Both OS X and iOS adopt a more asynchronous approach to the execution of concurrent tasks than is traditionally found in thread-based systems and applications. Rather than creating threads directly, applications need only define specific tasks and then let the system perform them. By letting the system manage the threads, applications gain a level of scalability not possible with raw threads. Application developers also gain a simpler and more efficient programming model.
This document describes the technique and technologies you should be using to implement concurrency in your applications. The technologies described in this document are available in both OS X and iOS.
Organization of This Document
This document contains the following chapters:
“Concurrency and Application Design” introduces the basics of asynchronous application design and the technologies for performing your custom tasks asynchronously.
“Operation Queues” shows you how to encapsulate and perform tasks using Objective-C objects.
“Dispatch Queues” shows you how to execute tasks concurrently in C-based applications.
“Dispatch Sources” shows you how to handle system events asynchronously.
“Migrating Away from Threads” provides tips and techniques for migrating your existing thread-based code over to use newer technologies.
This document also includes a glossary that defines relevant terms.
A Note About Terminology
Before entering into a discussion about concurrency, it is necessary to define some relevant terminology to prevent confusion.
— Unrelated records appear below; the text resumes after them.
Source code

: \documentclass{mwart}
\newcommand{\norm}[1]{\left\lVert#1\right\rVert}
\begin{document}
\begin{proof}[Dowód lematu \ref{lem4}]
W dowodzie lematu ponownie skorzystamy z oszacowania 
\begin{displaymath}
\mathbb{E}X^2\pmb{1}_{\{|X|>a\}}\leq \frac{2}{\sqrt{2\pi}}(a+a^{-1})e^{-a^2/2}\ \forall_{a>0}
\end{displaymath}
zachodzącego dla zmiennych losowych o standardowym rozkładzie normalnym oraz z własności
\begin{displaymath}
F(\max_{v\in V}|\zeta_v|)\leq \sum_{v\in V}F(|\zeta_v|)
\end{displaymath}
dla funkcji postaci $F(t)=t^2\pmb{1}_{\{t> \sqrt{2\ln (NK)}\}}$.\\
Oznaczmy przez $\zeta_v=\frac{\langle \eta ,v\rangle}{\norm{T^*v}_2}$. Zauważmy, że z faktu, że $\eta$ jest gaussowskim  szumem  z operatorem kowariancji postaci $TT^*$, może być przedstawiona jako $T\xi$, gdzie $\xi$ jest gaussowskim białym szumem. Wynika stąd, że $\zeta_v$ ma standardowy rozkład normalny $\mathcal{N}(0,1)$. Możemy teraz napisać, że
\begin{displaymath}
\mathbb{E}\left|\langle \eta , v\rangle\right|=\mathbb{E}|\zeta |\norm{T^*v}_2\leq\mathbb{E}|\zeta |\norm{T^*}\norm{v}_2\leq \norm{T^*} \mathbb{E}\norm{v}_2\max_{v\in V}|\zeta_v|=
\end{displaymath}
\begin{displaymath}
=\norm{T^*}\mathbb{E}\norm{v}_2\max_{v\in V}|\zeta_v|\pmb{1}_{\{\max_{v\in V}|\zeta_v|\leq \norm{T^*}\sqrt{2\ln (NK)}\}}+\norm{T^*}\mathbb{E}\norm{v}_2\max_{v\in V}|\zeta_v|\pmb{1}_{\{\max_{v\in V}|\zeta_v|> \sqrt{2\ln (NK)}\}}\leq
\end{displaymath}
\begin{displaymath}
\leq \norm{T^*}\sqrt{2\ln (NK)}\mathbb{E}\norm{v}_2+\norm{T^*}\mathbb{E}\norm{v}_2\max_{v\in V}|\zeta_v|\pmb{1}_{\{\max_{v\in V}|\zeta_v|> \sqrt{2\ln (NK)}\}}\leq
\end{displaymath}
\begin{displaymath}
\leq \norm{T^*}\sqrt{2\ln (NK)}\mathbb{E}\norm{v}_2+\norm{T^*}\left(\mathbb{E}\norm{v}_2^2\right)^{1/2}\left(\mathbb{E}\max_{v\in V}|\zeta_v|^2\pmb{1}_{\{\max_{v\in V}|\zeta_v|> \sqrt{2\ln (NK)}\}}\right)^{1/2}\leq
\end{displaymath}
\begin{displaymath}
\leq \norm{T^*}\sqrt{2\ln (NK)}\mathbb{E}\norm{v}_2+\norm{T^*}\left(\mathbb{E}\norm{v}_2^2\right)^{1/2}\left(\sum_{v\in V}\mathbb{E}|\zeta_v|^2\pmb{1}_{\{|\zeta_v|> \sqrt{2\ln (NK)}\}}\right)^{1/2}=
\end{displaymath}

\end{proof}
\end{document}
Developers who are more familiar with UNIX systems or older OS X technologies may find the terms “task”, “process”, and “thread” used somewhat differently in this document. This document uses these terms in the following way:
The term thread is used to refer to a separate path of execution for code. The underlying implementation for threads in OS X is based on the POSIX threads API.
The term process is used to refer to a running executable, which can encompass multiple threads.
The term task is used to refer to the abstract concept of work that needs to be performed.
For complete definitions of these and other key terms used by this document, see “Glossary.”
This document focuses on the preferred technologies for implementing concurrency in your applications and does not cover the use of threads. If you need information about using threads and other thread-related technologies, see Threading Programming Guide.